A major operator was experiencing severe scale deposition in a deep, hot gas well in Mobile Bay, Gulf of Mexico. The deposits primarily consisted of calcium carbonate, with much smaller amounts of mixed calcium fluoride, lead and zinc sulfide scales. A squeeze application was the desired treatment, but test work had to be performed to ensure the chemical would not cause damage to the formation. Although scale deposition in the production wells are common, no such scale inhibitor application had been attempted in this region previously, primarily due to concerns for formation damage in this complex and extremely high temperature (≥204°C) Norphlet sandstone formation.

Core flooding tests were performed in the laboratory at 204°C to simulate the squeeze treatment using actual core material from the well. Once a suitable scale inhibitor product had been identified, core flood tests were performed by injecting gas and brine through the core and assessing the change in permeability.

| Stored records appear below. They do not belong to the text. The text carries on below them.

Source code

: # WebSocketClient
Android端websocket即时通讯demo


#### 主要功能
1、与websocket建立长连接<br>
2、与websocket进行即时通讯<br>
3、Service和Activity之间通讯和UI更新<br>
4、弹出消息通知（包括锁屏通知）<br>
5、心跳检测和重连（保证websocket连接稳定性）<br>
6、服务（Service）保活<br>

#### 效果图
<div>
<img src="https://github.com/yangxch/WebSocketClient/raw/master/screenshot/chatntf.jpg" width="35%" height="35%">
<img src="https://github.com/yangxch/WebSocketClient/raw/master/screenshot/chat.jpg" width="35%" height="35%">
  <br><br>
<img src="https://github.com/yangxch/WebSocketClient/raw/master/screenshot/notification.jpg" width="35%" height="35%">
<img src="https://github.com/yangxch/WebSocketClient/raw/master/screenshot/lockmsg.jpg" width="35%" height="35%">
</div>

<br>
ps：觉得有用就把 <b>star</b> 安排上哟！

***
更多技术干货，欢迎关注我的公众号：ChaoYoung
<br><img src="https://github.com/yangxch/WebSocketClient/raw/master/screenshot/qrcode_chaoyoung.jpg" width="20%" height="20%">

Historically scale buildup had been found in the subsurface safety valve and production tubing deep downhole. Steady productivity declines were observed after each near wellbore acid stimulation. When the untreated well had to be shut-in, it often experienced a decline in production upon restart if not a complete well loss. Since the squeeze has been performed in the field, the well has maintained the production in spite of being shut-in and reactivated numerous times due to hurricanes or other tropical storms.

This paper documents the first ever successful scale squeeze treatment in this extremely hot and complex reservoir formation. It describes the results from the detailed lab work leading up to the successful implementation of the scale inhibitor treatment in the field. The paper also discusses the results seen in the field following treatment.